EXCERPTED RECORDS =>
====

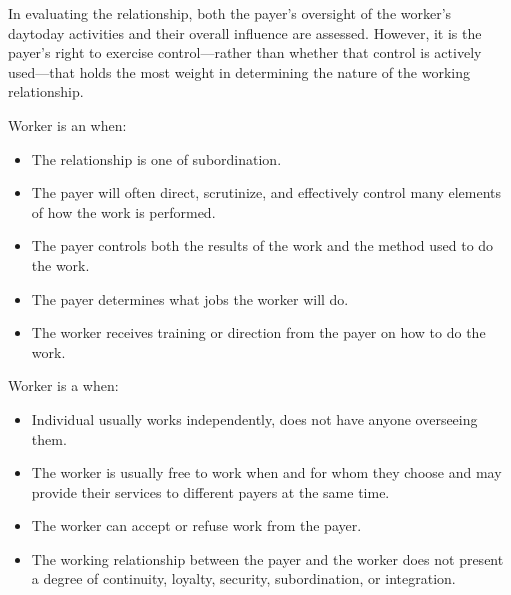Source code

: \documentclass[letterpaper,10pt,english]{sphinxmanual}
\begin{document}
\sphinxAtStartPar
In evaluating the relationship, both the payer’s oversight of the worker’s day\sphinxhyphen{}to\sphinxhyphen{}day activities and their overall
influence are assessed. However, it is the payer’s right to exercise control—rather than whether that control is actively
used—that holds the most weight in determining the nature of the working relationship.

\sphinxAtStartPar
Worker is an  when:
\begin{itemize}
\item {} 
\sphinxAtStartPar
The relationship is one of subordination.

\item {} 
\sphinxAtStartPar
The payer will often direct, scrutinize, and effectively control many elements of how the work is performed.

\item {} 
\sphinxAtStartPar
The payer controls both the results of the work and the method used to do the work.

\item {} 
\sphinxAtStartPar
The payer determines what jobs the worker will do.

\item {} 
\sphinxAtStartPar
The worker receives training or direction from the payer on how to do the work.

\end{itemize}

\sphinxAtStartPar
Worker is a  when:
\begin{itemize}
\item {} 
\sphinxAtStartPar
Individual usually works independently, does not have anyone overseeing them.

\item {} 
\sphinxAtStartPar
The worker is usually free to work when and for whom they choose and may provide their services to different payers at the same time.

\item {} 
\sphinxAtStartPar
The worker can accept or refuse work from the payer.

\item {} 
\sphinxAtStartPar
The working relationship between the payer and the worker does not present a degree of continuity, loyalty, security, subordination, or integration.

\end{itemize}
\end{document}

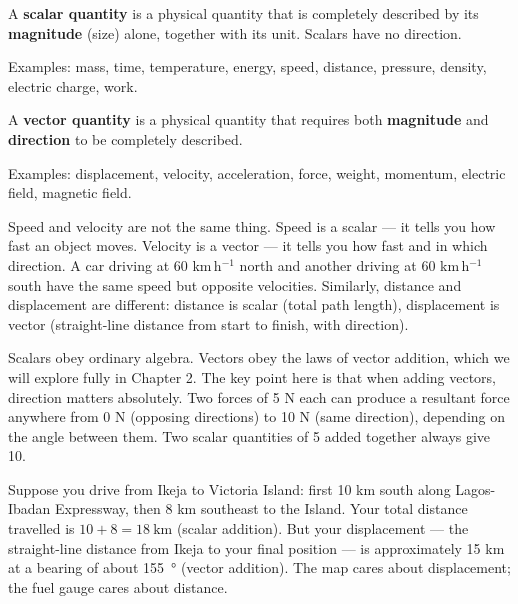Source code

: \begin{definitionbox}
A \textbf{scalar quantity} is a physical quantity that is
completely described by its \textbf{magnitude} (size) alone,
together with its unit. Scalars have no direction.

Examples: mass, time, temperature, energy, speed, distance,
pressure, density, electric charge, work.
\end{definitionbox}

\begin{definitionbox}
A \textbf{vector quantity} is a physical quantity that
requires both \textbf{magnitude} and \textbf{direction} to
be completely described.

Examples: displacement, velocity, acceleration, force,
weight, momentum, electric field, magnetic field.
\end{definitionbox}

\begin{misconceptionbox}
Speed and velocity are not the same thing. Speed is a scalar
--- it tells you how fast an object moves. Velocity is a
vector --- it tells you how fast and in which direction.
A car driving at 60 km\,h$^{-1}$ north and another driving
at 60 km\,h$^{-1}$ south have the same speed but opposite
velocities. Similarly, distance and displacement are
different: distance is scalar (total path length),
displacement is vector (straight-line distance from start
to finish, with direction).
\end{misconceptionbox}

Scalars obey ordinary algebra. Vectors obey the laws of
vector addition, which we will explore fully in Chapter 2.
The key point here is that when adding vectors, direction
matters absolutely. Two forces of 5 N each can produce a
resultant force anywhere from 0 N (opposing directions)
to 10 N (same direction), depending on the angle between
them. Two scalar quantities of 5 added together always
give 10.

\begin{realworldbox}
Suppose you drive from Ikeja to Victoria Island: first
10 km south along Lagos-Ibadan Expressway, then 8 km
southeast to the Island. Your total distance travelled
is $10 + 8 = 18\ \text{km}$ (scalar addition). But your
displacement --- the straight-line distance from Ikeja
to your final position --- is approximately 15 km at a
bearing of about \SI{155}{\degree} (vector addition). The map cares
about displacement; the fuel gauge cares about distance.
\end{realworldbox}

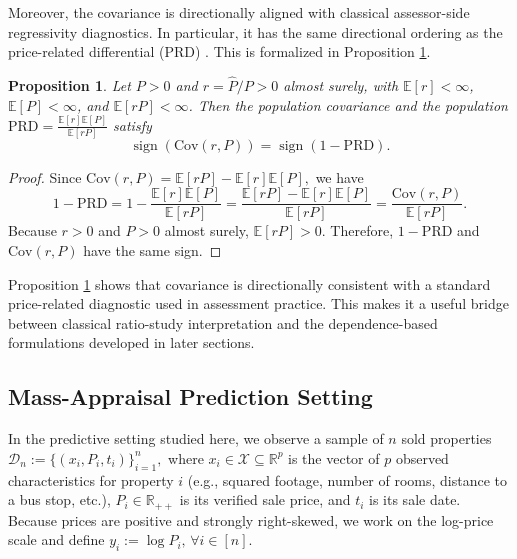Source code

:\documentclass[12pt, draft]{article}
\theoremstyle{plain}
\newtheorem{proposition}{Proposition}
\theoremstyle{definition}
\newcommand{\R}{\mathbb{R}}
\newcommand{\1}{\mathbf{1}}
\newcommand{\Cov}{\text{Cov}}
\renewcommand{\R}{\mathbb{R}}
\newcommand{\Expected}[1]{\mathbb{E}[#1]}
\begin{document}
Moreover, the covariance is directionally aligned with classical assessor-side regressivity diagnostics. In particular, it has the same directional ordering as the price-related differential (PRD) \cite{IAAO2025ExposureRatio}. This is formalized in Proposition \ref{prop:cov_prd}.

\begin{proposition}
\label{prop:cov_prd}
Let $P>0$ and $r=\widehat P/P>0$ almost surely, with $\Expected{r}<\infty$, $\Expected{P}<\infty$, and $\Expected{rP}<\infty$. Then the population covariance  and the population
$
\mathrm{PRD}=\frac{\Expected{r}\Expected{P}}{\Expected{rP}}
$
satisfy
\begin{equation}
\label{eq:cov_prd_sign}
\operatorname{sign}\!\left(\Cov(r,P)\right)
=
\operatorname{sign}\!\left(1-\mathrm{PRD}\right).
\end{equation}
\end{proposition}

\begin{proof}
Since
$
\Cov(r,P)=\Expected{rP}-\Expected{r}\Expected{P},
$
we have
\[
1-\mathrm{PRD}
=
1-\frac{\Expected{r}\Expected{P}}{\Expected{rP}}
=
\frac{\Expected{rP}-\Expected{r}\Expected{P}}{\Expected{rP}}
=
\frac{\Cov(r,P)}{\Expected{rP}}.
\]
Because $r>0$ and $P>0$ almost surely, $\Expected{rP}>0$. Therefore, $1-\mathrm{PRD}$ and $\Cov(r,P)$ have the same sign.
\end{proof}

Proposition \ref{prop:cov_prd} shows that covariance is directionally consistent with a standard price-related diagnostic used in assessment practice. This makes it a useful bridge between classical ratio-study interpretation and the dependence-based formulations developed in later sections.

\subsection{Mass-Appraisal Prediction Setting}
\label{subsec:prediction_setting}


In the predictive setting studied here, we observe a sample of $n$ sold properties $
\mathcal D_n := \{(x_i,P_i,t_i)\}_{i=1}^n,
$
where $x_i\in\mathcal X\subseteq \R^p$ is the vector of $p$ observed characteristics for property $i$ (e.g., squared footage, number of
rooms, distance to a bus stop, etc.), $P_i\in\mathbb R_{++}$ is its verified sale price, and $t_i$ is its sale date. Because prices are positive and strongly right-skewed, we work on the log-price scale and define
$
y_i := \log P_i,
\, \forall i\in[n].
$
\end{document}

====

EXERCISE REQUIREMENTS =>
Would you copy every line of the entries in which "between" appears?

RESULT =>
The working relationship between the payer and the worker does not present a degree of continuity, loyalty, security, subordination, or integration.
to 10 N (same direction), depending on the angle between
Proposition \ref{prop:cov_prd} shows that covariance is directionally consistent with a standard price-related diagnostic used in assessment practice. This makes it a useful bridge between classical ratio-study interpretation and the dependence-based formulations developed in later sections.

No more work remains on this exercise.